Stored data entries

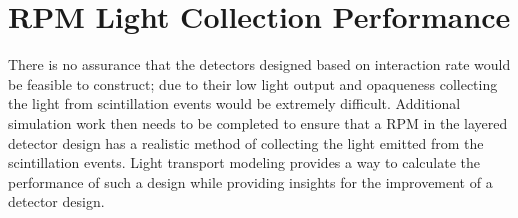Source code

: \section{RPM Light Collection Performance}
\label{sec:RPMLCP}

There is no assurance that the detectors designed based on interaction rate would be feasible to construct; due to their low light output and opaqueness collecting the light from scintillation events would be extremely difficult.  
Additional simulation work then needs to be completed to ensure that a RPM in the layered detector design has a realistic method of collecting the light emitted from the scintillation events.
Light transport modeling provides a way to calculate the performance of such a design while providing insights for the improvement of a detector design.

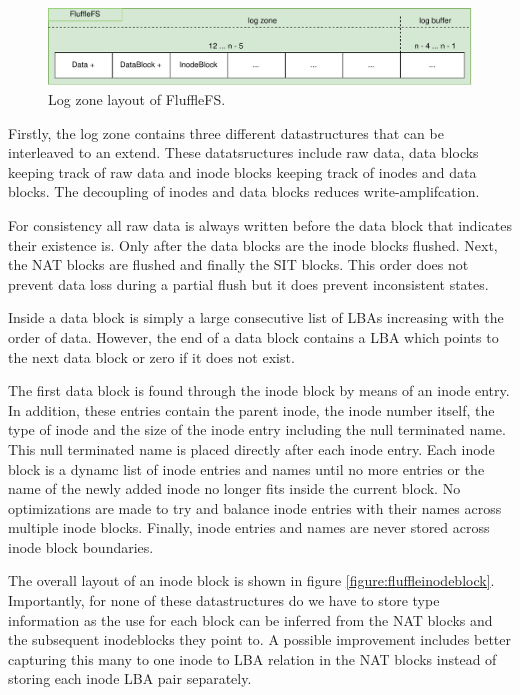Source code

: \begin{figure}[h!]
    \centering
	\includegraphics[width=1\textwidth]{resources/images/fluffle-layout-log.pdf}
	\caption{Log zone layout of FluffleFS.}
    \label{figure:flufflelayoutlog}
\end{figure}

Firstly, the log zone contains three different datastructures that can be
interleaved to an extend. These datatsructures include raw data, data blocks
keeping track of raw data and inode blocks keeping track of inodes and data
blocks. The decoupling of inodes and data blocks reduces write-amplifcation.

For consistency all raw data is always written before the data block that
indicates their existence is. Only after the data blocks are the inode blocks
flushed. Next, the NAT blocks are flushed and finally the SIT blocks. This order
does not prevent data loss during a partial flush but it does prevent
inconsistent states.

Inside a data block is simply a large consecutive list of LBAs increasing
with the order of data. However, the end of a data block contains a LBA which
points to the next data block or zero if it does not exist.

The first data block is found through the inode block by means of an inode
entry. In addition, these entries contain the parent inode, the inode number
itself, the type of inode and the size of the inode entry including the null
terminated name. This null terminated name is placed directly after each
inode entry. Each inode block is a dynamc list of inode entries and names
until no more entries or the name of the newly added inode no longer fits
inside the current block. No optimizations are made to try and balance inode
entries with their names across multiple inode blocks. Finally, inode entries
and names are never stored across inode block boundaries.

The overall layout of an inode block is shown in figure
\ref{figure:fluffleinodeblock}. Importantly, for none of these datastructures
do we have to store type information as the use for each block can be inferred
from the NAT blocks and the subsequent inodeblocks they point to.
A possible improvement includes better capturing this many to one inode to LBA
relation in the NAT blocks instead of storing each inode LBA pair separately.

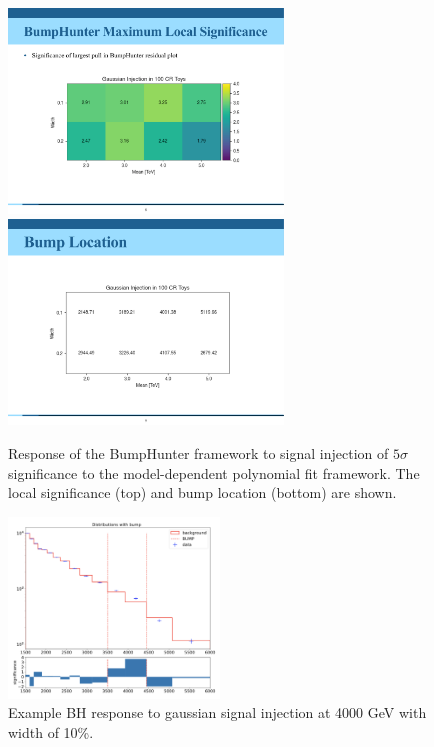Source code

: \begin{figure}[!htbp]
\centering
   \includegraphics[width=0.65\textwidth]{figures/stats/siginj_bh_localsig.pdf}
   \includegraphics[width=0.65\textwidth]{figures/stats/siginj_bh_bumploc.pdf}
    \caption{Response of the BumpHunter framework to signal injection of $5\sigma$ significance to the model-dependent polynomial fit framework. The local significance (top) and bump location (bottom) are shown.
    \label{fig:siginj_bh}}
\end{figure}

\begin{figure}[!htbp]
\centering
   \includegraphics[width=0.5\textwidth]{figures/stats/bh_bump_example}
    \caption{Example BH response to gaussian signal injection at 4000 GeV with width of 10\%. 
    \label{fig:bh_bump_example}}
\end{figure}

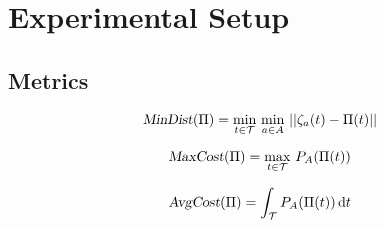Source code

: 


\chapter{Experimental Setup}

\label{chapter:experimentalsetup}

\section{Metrics}

\begin{equation}
    \Var{MinDist}(\Pi) = \min_{t \in \mathcal{T}} \, \min_{a \in A} \,
    ||\zeta_a(t) - \Pi(t)||
    \label{eq:md_metric}
\end{equation}

\begin{equation}
    \Var{MaxCost}(\Pi) = \max_{t \in \mathcal{T}} \, P_A(\Pi(t))
    \label{eq:cost_metric}
\end{equation}

\begin{equation}
    \Var{AvgCost}(\Pi) = \int_{\mathcal{T}} P_A(\Pi(t)) \, \mathrm{d}t
    \label{eq:avg_cost_metric}
\end{equation}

> _Work to complete_
The records are to be duplicated in full and exactly, with images left out.

> _Solution for this task_
Source code

: \section{RPM Light Collection Performance}
\label{sec:RPMLCP}

There is no assurance that the detectors designed based on interaction rate would be feasible to construct; due to their low light output and opaqueness collecting the light from scintillation events would be extremely difficult.  
Additional simulation work then needs to be completed to ensure that a RPM in the layered detector design has a realistic method of collecting the light emitted from the scintillation events.
Light transport modeling provides a way to calculate the performance of such a design while providing insights for the improvement of a detector design.

Source code

: \begin{figure}[h!]
    \centering
	\includegraphics[width=1\textwidth]{resources/images/fluffle-layout-log.pdf}
	\caption{Log zone layout of FluffleFS.}
    \label{figure:flufflelayoutlog}
\end{figure}

Firstly, the log zone contains three different datastructures that can be
interleaved to an extend. These datatsructures include raw data, data blocks
keeping track of raw data and inode blocks keeping track of inodes and data
blocks. The decoupling of inodes and data blocks reduces write-amplifcation.

For consistency all raw data is always written before the data block that
indicates their existence is. Only after the data blocks are the inode blocks
flushed. Next, the NAT blocks are flushed and finally the SIT blocks. This order
does not prevent data loss during a partial flush but it does prevent
inconsistent states.

Inside a data block is simply a large consecutive list of LBAs increasing
with the order of data. However, the end of a data block contains a LBA which
points to the next data block or zero if it does not exist.

The first data block is found through the inode block by means of an inode
entry. In addition, these entries contain the parent inode, the inode number
itself, the type of inode and the size of the inode entry including the null
terminated name. This null terminated name is placed directly after each
inode entry. Each inode block is a dynamc list of inode entries and names
until no more entries or the name of the newly added inode no longer fits
inside the current block. No optimizations are made to try and balance inode
entries with their names across multiple inode blocks. Finally, inode entries
and names are never stored across inode block boundaries.

The overall layout of an inode block is shown in figure
\ref{figure:fluffleinodeblock}. Importantly, for none of these datastructures
do we have to store type information as the use for each block can be inferred
from the NAT blocks and the subsequent inodeblocks they point to.
A possible improvement includes better capturing this many to one inode to LBA
relation in the NAT blocks instead of storing each inode LBA pair separately.

Source code

: \begin{figure}[!htbp]
\centering
   \includegraphics[width=0.65\textwidth]{figures/stats/siginj_bh_localsig.pdf}
   \includegraphics[width=0.65\textwidth]{figures/stats/siginj_bh_bumploc.pdf}
    \caption{Response of the BumpHunter framework to signal injection of $5\sigma$ significance to the model-dependent polynomial fit framework. The local significance (top) and bump location (bottom) are shown.
    \label{fig:siginj_bh}}
\end{figure}

\begin{figure}[!htbp]
\centering
   \includegraphics[width=0.5\textwidth]{figures/stats/bh_bump_example}
    \caption{Example BH response to gaussian signal injection at 4000 GeV with width of 10\%. 
    \label{fig:bh_bump_example}}
\end{figure}

Source code

: 


\chapter{Experimental Setup}

\label{chapter:experimentalsetup}

\section{Metrics}

\begin{equation}
    \Var{MinDist}(\Pi) = \min_{t \in \mathcal{T}} \, \min_{a \in A} \,
    ||\zeta_a(t) - \Pi(t)||
    \label{eq:md_metric}
\end{equation}

\begin{equation}
    \Var{MaxCost}(\Pi) = \max_{t \in \mathcal{T}} \, P_A(\Pi(t))
    \label{eq:cost_metric}
\end{equation}

\begin{equation}
    \Var{AvgCost}(\Pi) = \int_{\mathcal{T}} P_A(\Pi(t)) \, \mathrm{d}t
    \label{eq:avg_cost_metric}
\end{equation}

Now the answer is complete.